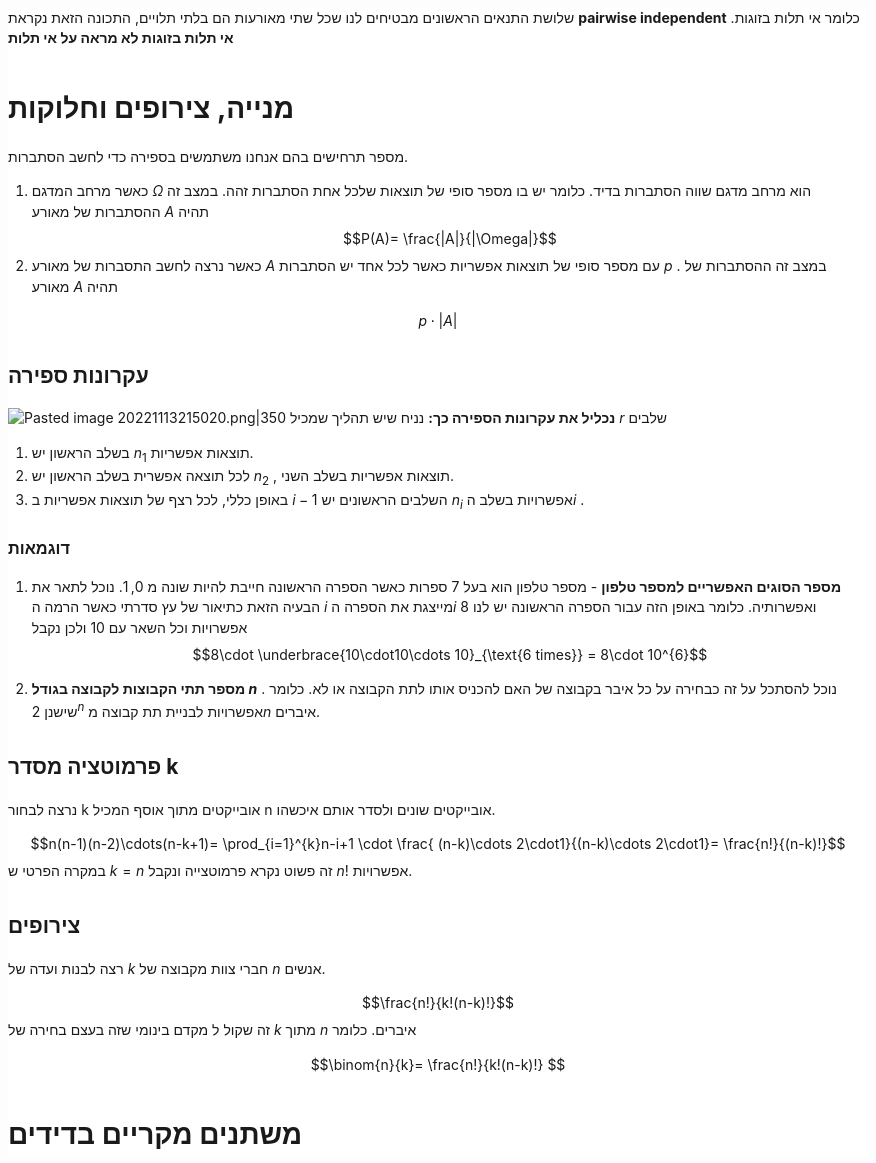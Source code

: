 שלושת התנאים הראשונים מבטיחים לנו שכל שתי מאורעות הם בלתי תלויים, התכונה הזאת נקראת  __pairwise independent__ כלומר אי תלות בזוגות. __אי תלות בזוגות לא מראה על אי תלות__


# מנייה, צירופים וחלוקות
מספר תרחישים בהם אנחנו משתמשים בספירה כדי לחשב הסתברות.
1) כאשר מרחב המדגם $\Omega$ הוא מרחב מדגם שווה הסתברות בדיד. כלומר יש בו מספר סופי של תוצאות שלכל אחת הסתברות זהה. במצב זה ההסתברות של מאורע $A$ תהיה
$$P(A)= \frac{|A|}{|\Omega|}$$
2) כאשר נרצה לחשב התסברות של מאורע $A$ עם מספר סופי של תוצאות אפשריות כאשר לכל אחד יש הסתברות $p$ . במצב זה ההסתברות של  מאורע $A$ תהיה

$$p\cdot |A|$$

## עקרונות ספירה
![Pasted image 20221113215020.png|350](/img/user/Assets/Pasted%20image%2020221113215020.png)
__נכליל את עקרונות הספירה כך:__
נניח שיש תהליך שמכיל $r$ שלבים 
1) בשלב הראשון יש $n_{1}$ תוצאות אפשריות.
2) לכל תוצאה אפשרית בשלב הראשון יש $n_{2}$ , תוצאות אפשריות בשלב השני.
3) באופן כללי, לכל רצף של תוצאות אפשריות ב $i-1$ השלבים הראשונים יש $n_{i}$ אפשרויות בשלב ה$i$ .  

### דוגמאות 

1) __מספר הסוגים האפשריים למספר טלפון__ - מספר טלפון הוא בעל 7 ספרות כאשר הספרה הראשונה חייבת להיות שונה מ $0,1$. נוכל לתאר את הבעיה הזאת כתיאור של עץ סדרתי כאשר הרמה ה $i$ מייצגת את הספרה ה$i$ ואפשרותיה. כלומר באופן הזה עבור הספרה הראשונה יש לנו 8 אפשרויות וכל השאר עם 10 ולכן נקבל 
$$8\cdot \underbrace{10\cdot10\cdots 10}_{\text{6 times}} = 8\cdot 10^{6}$$

2) __מספר תתי הקבוצות לקבוצה בגודל $n$__ . נוכל להסתכל על זה כבחירה על כל איבר בקבוצה של האם להכניס אותו לתת הקבוצה או לא. כלומר שישנן $2^{n}$ אפשרויות לבניית תת קבוצה מ$n$ איברים.

## פרמוטציה מסדר k
נרצה לבחור k אובייקטים מתוך אוסף המכיל n אובייקטים שונים ולסדר אותם איכשהו. 

$$n(n-1)(n-2)\cdots(n-k+1)= \prod_{i=1}^{k}n-i+1  \cdot \frac{ (n-k)\cdots 2\cdot1}{(n-k)\cdots 2\cdot1}= \frac{n!}{(n-k)!}$$
במקרה הפרטי ש $k=n$ זה פשוט נקרא פרמוטצייה ונקבל $n!$ אפשרויות.

## צירופים 
רצה לבנות ועדה של $k$ חברי צוות מקבוצה של $n$ אנשים. 

$$\frac{n!}{k!(n-k)!}$$
זה שקול ל מקדם בינומי שזה בעצם בחירה של $k$ מתוך $n$ איברים. כלומר

$$\binom{n}{k}= \frac{n!}{k!(n-k)!} $$



# משתנים מקריים  בדידים
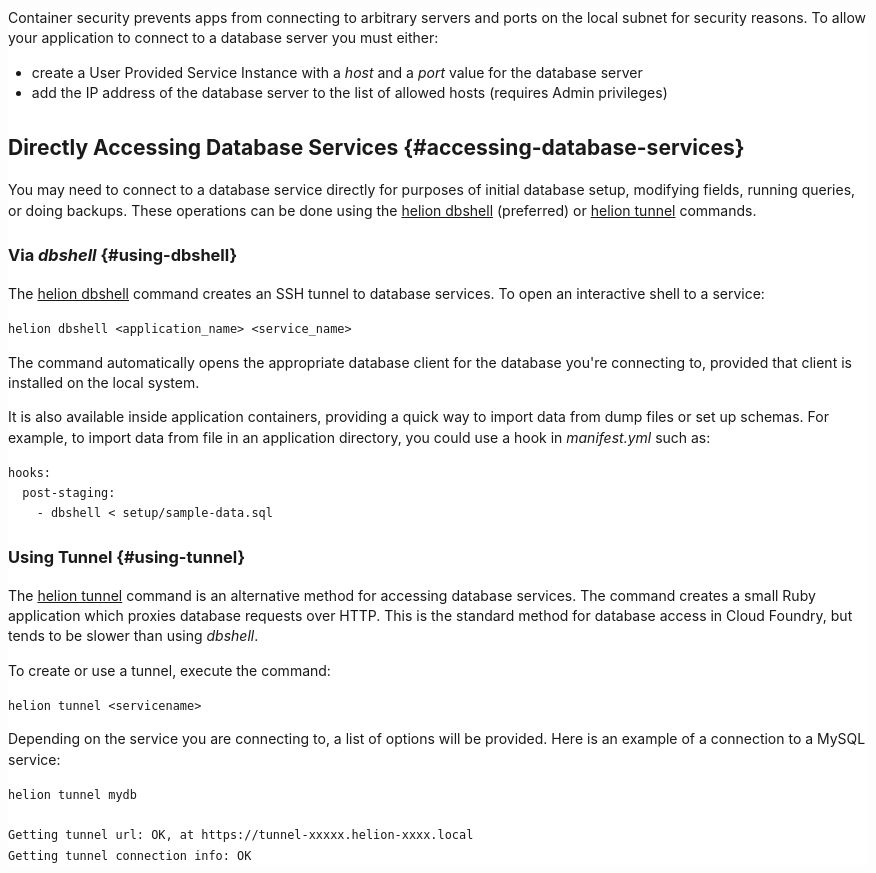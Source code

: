 Container security prevents apps from connecting to arbitrary servers and ports on the local subnet for security reasons. To allow your application to connect to a database server you must either: 

- create a User Provided Service Instance with a *host* and a *port* value for the database server 
- add the IP address of the database server to the list of allowed hosts (requires Admin privileges) 

## Directly Accessing Database Services {#accessing-database-services}

You may need to connect to a database service directly for purposes of initial database setup, modifying fields, running queries, or doing backups. These operations can be done using the [helion dbshell](/helion/devplatform/1.1/als/user/reference/client-ref/management/#command-dbshell) (preferred) or [helion tunnel](/helion/devplatform/1.1/als/user/reference/client-ref/servicemanagement/#command-tunnel) commands.

### Via *dbshell* {#using-dbshell}

The [helion dbshell](/helion/devplatform/1.1/als/user/reference/client-ref/management/#command-dbshell) command creates an SSH tunnel to database services. To open an interactive shell to a service:

    helion dbshell <application_name> <service_name>

The command automatically opens the appropriate database client for
the database you're connecting to, provided that client is installed on
the local system.

It is also available inside application containers, providing a quick
way to import data from dump files or set up schemas. For example,
to import data from file in an application directory, you could use a
hook in *manifest.yml* such as:

    hooks:
      post-staging:
        - dbshell < setup/sample-data.sql

### Using Tunnel {#using-tunnel}

The [helion tunnel](/helion/devplatform/1.1/als/user/reference/client-ref/servicemanagement/#command-tunnel) command is an alternative
method for accessing database services. The command creates a small Ruby
application which proxies database requests over HTTP. This is the
standard method for database access in Cloud Foundry, but tends to be
slower than using *dbshell*.

To create or use a tunnel, execute the command:

    helion tunnel <servicename>

Depending on the service you are connecting to, a list of options will
be provided. Here is an example of a connection to a MySQL service:

    helion tunnel mydb

    Getting tunnel url: OK, at https://tunnel-xxxxx.helion-xxxx.local
    Getting tunnel connection info: OK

:::

* **Exercise details**: Restate every line of the listing exactly. Pictures are not part of the copy.

* **Solved problem**:
Source code

: שלושת התנאים הראשונים מבטיחים לנו שכל שתי מאורעות הם בלתי תלויים, התכונה הזאת נקראת  __pairwise independent__ כלומר אי תלות בזוגות. __אי תלות בזוגות לא מראה על אי תלות__


# מנייה, צירופים וחלוקות
מספר תרחישים בהם אנחנו משתמשים בספירה כדי לחשב הסתברות.
1) כאשר מרחב המדגם $\Omega$ הוא מרחב מדגם שווה הסתברות בדיד. כלומר יש בו מספר סופי של תוצאות שלכל אחת הסתברות זהה. במצב זה ההסתברות של מאורע $A$ תהיה
$$P(A)= \frac{|A|}{|\Omega|}$$
2) כאשר נרצה לחשב התסברות של מאורע $A$ עם מספר סופי של תוצאות אפשריות כאשר לכל אחד יש הסתברות $p$ . במצב זה ההסתברות של  מאורע $A$ תהיה

$$p\cdot |A|$$

## עקרונות ספירה
![Pasted image 20221113215020.png|350](/img/user/Assets/Pasted%20image%2020221113215020.png)
__נכליל את עקרונות הספירה כך:__
נניח שיש תהליך שמכיל $r$ שלבים 
1) בשלב הראשון יש $n_{1}$ תוצאות אפשריות.
2) לכל תוצאה אפשרית בשלב הראשון יש $n_{2}$ , תוצאות אפשריות בשלב השני.
3) באופן כללי, לכל רצף של תוצאות אפשריות ב $i-1$ השלבים הראשונים יש $n_{i}$ אפשרויות בשלב ה$i$ .  

### דוגמאות 

1) __מספר הסוגים האפשריים למספר טלפון__ - מספר טלפון הוא בעל 7 ספרות כאשר הספרה הראשונה חייבת להיות שונה מ $0,1$. נוכל לתאר את הבעיה הזאת כתיאור של עץ סדרתי כאשר הרמה ה $i$ מייצגת את הספרה ה$i$ ואפשרותיה. כלומר באופן הזה עבור הספרה הראשונה יש לנו 8 אפשרויות וכל השאר עם 10 ולכן נקבל 
$$8\cdot \underbrace{10\cdot10\cdots 10}_{\text{6 times}} = 8\cdot 10^{6}$$

2) __מספר תתי הקבוצות לקבוצה בגודל $n$__ . נוכל להסתכל על זה כבחירה על כל איבר בקבוצה של האם להכניס אותו לתת הקבוצה או לא. כלומר שישנן $2^{n}$ אפשרויות לבניית תת קבוצה מ$n$ איברים.

## פרמוטציה מסדר k
נרצה לבחור k אובייקטים מתוך אוסף המכיל n אובייקטים שונים ולסדר אותם איכשהו. 

$$n(n-1)(n-2)\cdots(n-k+1)= \prod_{i=1}^{k}n-i+1  \cdot \frac{ (n-k)\cdots 2\cdot1}{(n-k)\cdots 2\cdot1}= \frac{n!}{(n-k)!}$$
במקרה הפרטי ש $k=n$ זה פשוט נקרא פרמוטצייה ונקבל $n!$ אפשרויות.

## צירופים 
רצה לבנות ועדה של $k$ חברי צוות מקבוצה של $n$ אנשים. 

$$\frac{n!}{k!(n-k)!}$$
זה שקול ל מקדם בינומי שזה בעצם בחירה של $k$ מתוך $n$ איברים. כלומר

$$\binom{n}{k}= \frac{n!}{k!(n-k)!} $$



# משתנים מקריים  בדידים
Source code

: Container security prevents apps from connecting to arbitrary servers and ports on the local subnet for security reasons. To allow your application to connect to a database server you must either: 

- create a User Provided Service Instance with a *host* and a *port* value for the database server 
- add the IP address of the database server to the list of allowed hosts (requires Admin privileges) 

## Directly Accessing Database Services {#accessing-database-services}

You may need to connect to a database service directly for purposes of initial database setup, modifying fields, running queries, or doing backups. These operations can be done using the [helion dbshell](/helion/devplatform/1.1/als/user/reference/client-ref/management/#command-dbshell) (preferred) or [helion tunnel](/helion/devplatform/1.1/als/user/reference/client-ref/servicemanagement/#command-tunnel) commands.

### Via *dbshell* {#using-dbshell}

The [helion dbshell](/helion/devplatform/1.1/als/user/reference/client-ref/management/#command-dbshell) command creates an SSH tunnel to database services. To open an interactive shell to a service:

    helion dbshell <application_name> <service_name>

The command automatically opens the appropriate database client for
the database you're connecting to, provided that client is installed on
the local system.

It is also available inside application containers, providing a quick
way to import data from dump files or set up schemas. For example,
to import data from file in an application directory, you could use a
hook in *manifest.yml* such as:

    hooks:
      post-staging:
        - dbshell < setup/sample-data.sql

### Using Tunnel {#using-tunnel}

The [helion tunnel](/helion/devplatform/1.1/als/user/reference/client-ref/servicemanagement/#command-tunnel) command is an alternative
method for accessing database services. The command creates a small Ruby
application which proxies database requests over HTTP. This is the
standard method for database access in Cloud Foundry, but tends to be
slower than using *dbshell*.

To create or use a tunnel, execute the command:

    helion tunnel <servicename>

Depending on the service you are connecting to, a list of options will
be provided. Here is an example of a connection to a MySQL service:

    helion tunnel mydb

    Getting tunnel url: OK, at https://tunnel-xxxxx.helion-xxxx.local
    Getting tunnel connection info: OK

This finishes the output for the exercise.